Cela dit, pour ceux qui connaissent le parcours de Ferhat Mehenni, ce dernier n’opte pour une stratégie que pour tromper ou usurper un événement. En novembre 1988, où il annonce la mort du MCB et sa transformation en parti politique, en aout 1994, où il fait perdre aux enfants de la région une année de leur scolarité, en février 1995, où il négocie tout seul la fin du boycottage scolaire avec le gouvernement, à partir de 2001, où il se prend pour le roi de la Kabylie, chaque événement est un coup bas envers une région qui n’attend rien de lui. Et surtout, pas sur le plan politique.

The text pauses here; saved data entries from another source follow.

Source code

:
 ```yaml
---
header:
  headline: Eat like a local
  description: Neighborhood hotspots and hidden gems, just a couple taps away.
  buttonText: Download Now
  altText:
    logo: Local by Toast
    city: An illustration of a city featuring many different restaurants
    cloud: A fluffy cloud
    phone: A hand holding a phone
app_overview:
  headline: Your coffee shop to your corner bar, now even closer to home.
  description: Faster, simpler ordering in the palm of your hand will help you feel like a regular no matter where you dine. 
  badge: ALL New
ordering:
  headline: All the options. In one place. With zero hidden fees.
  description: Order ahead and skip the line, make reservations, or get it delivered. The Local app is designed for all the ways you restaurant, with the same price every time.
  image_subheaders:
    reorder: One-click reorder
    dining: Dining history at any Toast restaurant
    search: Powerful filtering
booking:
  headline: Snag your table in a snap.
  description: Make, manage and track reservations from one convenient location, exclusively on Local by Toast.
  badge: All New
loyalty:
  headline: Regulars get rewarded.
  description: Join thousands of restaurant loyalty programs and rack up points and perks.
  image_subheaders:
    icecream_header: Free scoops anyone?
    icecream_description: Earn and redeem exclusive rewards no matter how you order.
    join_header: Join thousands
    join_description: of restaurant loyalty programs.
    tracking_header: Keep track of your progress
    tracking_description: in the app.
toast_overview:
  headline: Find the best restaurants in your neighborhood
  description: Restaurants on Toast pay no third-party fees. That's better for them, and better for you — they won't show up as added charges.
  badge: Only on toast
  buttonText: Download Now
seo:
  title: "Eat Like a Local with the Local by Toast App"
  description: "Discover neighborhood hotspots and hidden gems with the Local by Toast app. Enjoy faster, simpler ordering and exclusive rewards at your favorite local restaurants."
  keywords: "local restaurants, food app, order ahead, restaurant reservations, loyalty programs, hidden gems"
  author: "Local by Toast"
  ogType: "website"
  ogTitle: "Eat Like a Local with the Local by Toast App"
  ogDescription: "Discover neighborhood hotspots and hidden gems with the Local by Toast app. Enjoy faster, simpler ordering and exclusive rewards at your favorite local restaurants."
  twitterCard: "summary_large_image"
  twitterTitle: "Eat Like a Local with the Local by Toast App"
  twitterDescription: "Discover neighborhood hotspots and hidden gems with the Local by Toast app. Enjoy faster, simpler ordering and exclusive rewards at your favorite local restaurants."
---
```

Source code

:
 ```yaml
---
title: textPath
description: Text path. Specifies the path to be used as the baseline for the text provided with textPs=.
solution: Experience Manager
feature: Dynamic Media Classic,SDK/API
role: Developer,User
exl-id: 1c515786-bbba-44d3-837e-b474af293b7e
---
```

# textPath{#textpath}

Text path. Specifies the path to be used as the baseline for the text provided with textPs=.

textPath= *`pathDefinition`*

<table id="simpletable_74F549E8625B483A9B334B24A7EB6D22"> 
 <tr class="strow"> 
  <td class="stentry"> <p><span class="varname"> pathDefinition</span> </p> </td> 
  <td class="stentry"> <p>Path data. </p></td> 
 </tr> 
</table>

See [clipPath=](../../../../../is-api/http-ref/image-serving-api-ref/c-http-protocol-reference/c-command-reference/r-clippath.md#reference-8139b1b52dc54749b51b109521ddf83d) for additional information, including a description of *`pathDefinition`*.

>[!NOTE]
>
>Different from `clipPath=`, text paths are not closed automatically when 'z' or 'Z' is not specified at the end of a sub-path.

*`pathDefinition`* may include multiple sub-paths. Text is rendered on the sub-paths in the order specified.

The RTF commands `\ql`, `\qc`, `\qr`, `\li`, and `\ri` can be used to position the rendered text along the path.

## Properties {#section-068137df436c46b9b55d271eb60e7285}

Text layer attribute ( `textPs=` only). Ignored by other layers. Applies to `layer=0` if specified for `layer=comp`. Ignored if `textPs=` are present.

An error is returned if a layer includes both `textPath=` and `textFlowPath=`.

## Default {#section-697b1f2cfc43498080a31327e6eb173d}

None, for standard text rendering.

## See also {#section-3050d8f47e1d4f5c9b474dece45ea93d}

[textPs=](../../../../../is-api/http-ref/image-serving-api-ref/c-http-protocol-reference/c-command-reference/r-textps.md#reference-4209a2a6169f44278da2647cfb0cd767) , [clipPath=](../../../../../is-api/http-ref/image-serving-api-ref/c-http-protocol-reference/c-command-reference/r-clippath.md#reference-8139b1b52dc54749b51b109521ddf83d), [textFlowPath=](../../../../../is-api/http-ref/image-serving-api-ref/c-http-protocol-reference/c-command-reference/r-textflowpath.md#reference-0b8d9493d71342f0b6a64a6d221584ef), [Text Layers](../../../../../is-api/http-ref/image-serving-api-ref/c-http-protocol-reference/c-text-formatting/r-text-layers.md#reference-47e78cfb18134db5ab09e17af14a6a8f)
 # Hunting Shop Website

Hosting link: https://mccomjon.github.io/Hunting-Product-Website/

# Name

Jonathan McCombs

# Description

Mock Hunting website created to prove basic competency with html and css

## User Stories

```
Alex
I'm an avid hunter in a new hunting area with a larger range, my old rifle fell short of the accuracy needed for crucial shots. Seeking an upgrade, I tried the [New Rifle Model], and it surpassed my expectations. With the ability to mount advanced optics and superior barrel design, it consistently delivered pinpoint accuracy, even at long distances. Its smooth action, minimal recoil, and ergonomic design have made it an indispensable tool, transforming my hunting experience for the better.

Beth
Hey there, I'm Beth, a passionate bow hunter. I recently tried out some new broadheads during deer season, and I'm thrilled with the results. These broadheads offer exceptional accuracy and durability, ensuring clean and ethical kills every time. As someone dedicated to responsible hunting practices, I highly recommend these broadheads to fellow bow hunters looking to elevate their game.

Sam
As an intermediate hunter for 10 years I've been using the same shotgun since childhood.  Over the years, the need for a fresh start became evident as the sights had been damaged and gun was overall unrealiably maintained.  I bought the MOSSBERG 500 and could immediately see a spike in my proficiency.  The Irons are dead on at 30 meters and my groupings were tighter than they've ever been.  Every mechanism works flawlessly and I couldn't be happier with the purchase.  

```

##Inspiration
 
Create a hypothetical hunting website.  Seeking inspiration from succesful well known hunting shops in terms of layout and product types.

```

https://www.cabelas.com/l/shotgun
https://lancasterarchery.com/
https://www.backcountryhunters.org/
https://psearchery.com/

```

Cependant, dans son message, à l’occasion de yennayer, Ferhat Mehenni affirme, sans la moindre gêne, que la Kabylie va rejeter les élections « algériennes » du 27 avril 2017. Quel mépris pour les habitants de la région? Et qui plus est, deux formations politiques traditionnelles de la région et des partis satellitaires du pouvoir –dans certaines régions, ces partis arrivent parfois en tête lors des rendez-vous électoraux – vont prendre part à ces échéances capitales de 2017.
Néanmoins, bien que les arguments du boycott soient recevables, force est de reconnaître que ces derniers ne partagent pas les revendications de Ferhat Mehenni. Car, pour partager ses idéaux, il faut détester trois choses en même temps : l’islam, la langue arabe et l’Algérie. Pire encore, le belliqueux ne cesse pas d’évoquer l’état de guerre pour inciter ses partisans à passer à l’action. Est-ce cela le courage d’un chef politique ? Bien que les assassins de son fils soient des criminels sans scrupules, faudrait-il pour autant sacrifier des vies innocentes pour châtier les coupables ?
Pour conclure, il va de soi que la Kabylie ne mérite pas le sort que lui réserve Ferhat Mehenni. En effet, elle n’a pas besoin d’aventure ni de tutelle. Cela étant dit, après un séjour de prés d’un mois en Kabylie, le mouvement séparatiste qui fait tant peur sur internet n’est que l’ombre de lui même. Hélas, cette remarque vaut aussi pour toutes les formations politiques. Est-ce que la Kabylie tourne le dos à tout ce qui est politique ? Tout porte à le croire. Dans ce cas, toute proclamation visant à se réclamer de la majorité silencieuse n’est au mieux qu’une mauvaise fois et au pire une malhonnêteté politique.